Alliance Gaming

(AGI) - Get Report

swung to a loss in the latest quarter, as a slew of charges more than offset revenue growth.

The gambling-machine maker reported a loss of $6.9 million, or 14 cents a share, in its third quarter, which ended March 31. That compared with net income of $13.8 million, or 27 cents a share, a year before.

The latest quarter's results included pretax charges totaling $13.7 million for obsolete inventory, impairment of intellectual property and layoffs. They also included a $1.4 million tax charge related to the relocation of the company's German distribution center.

Without those items, Alliance Gaming would have earned $3.6 million, or 7 cents a share, ahead of the 4 cent-a-share average analyst estimate from Thomson First Call.

In reaction, shares gained 44 cents, or 4.2%, to $10.48 in after-hours trading.

Total revenue increased 7.9% to $125.4 million from $116.2 million a year before.

"I am pleased with our progress during the quarter on our key business initiatives, including our Alpha video product roll out," said Richard Haddrill, the company's CEO. "We tracked against our plans during the quarter, and our earnings per share, excluding charges, is encouraging."

Revenue from games and related parts sales totaled $53.1 million, up $3.9 million over the year-earlier quarter.
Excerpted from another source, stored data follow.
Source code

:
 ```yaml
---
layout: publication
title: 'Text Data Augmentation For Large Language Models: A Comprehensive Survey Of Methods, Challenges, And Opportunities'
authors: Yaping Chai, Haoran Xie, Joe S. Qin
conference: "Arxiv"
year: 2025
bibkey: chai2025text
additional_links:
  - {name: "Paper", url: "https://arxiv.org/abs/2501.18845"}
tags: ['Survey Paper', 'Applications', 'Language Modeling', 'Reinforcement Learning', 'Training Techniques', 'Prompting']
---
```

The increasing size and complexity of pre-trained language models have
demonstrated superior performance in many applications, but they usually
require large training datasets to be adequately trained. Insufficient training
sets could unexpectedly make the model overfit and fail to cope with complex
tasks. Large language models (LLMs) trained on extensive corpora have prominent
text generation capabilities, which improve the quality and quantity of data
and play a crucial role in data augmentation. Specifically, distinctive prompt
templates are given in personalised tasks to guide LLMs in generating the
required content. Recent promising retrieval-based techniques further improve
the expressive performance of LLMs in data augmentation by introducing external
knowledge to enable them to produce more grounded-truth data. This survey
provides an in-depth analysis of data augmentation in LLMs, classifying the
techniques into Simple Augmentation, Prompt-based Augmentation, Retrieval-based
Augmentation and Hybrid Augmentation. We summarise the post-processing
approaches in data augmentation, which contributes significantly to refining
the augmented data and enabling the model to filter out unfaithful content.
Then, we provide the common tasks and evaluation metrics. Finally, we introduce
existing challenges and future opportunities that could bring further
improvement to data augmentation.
The average new-unit selling price was $10,136, and Alliance increased the sales of used games, parts and game kits.

But gross margins for game sales slumped in the latest quarter to 20% from 45% a year before, as the company discounted slower-moving products and took a $7.9 million charge for discontinued and obsolete products.

Revenue in the company's gaming operations business jumped to $31.6 million from $21.7 million a year before. Revenue in the Bally Systems unit fell, however, to $27 million from $31.1 million.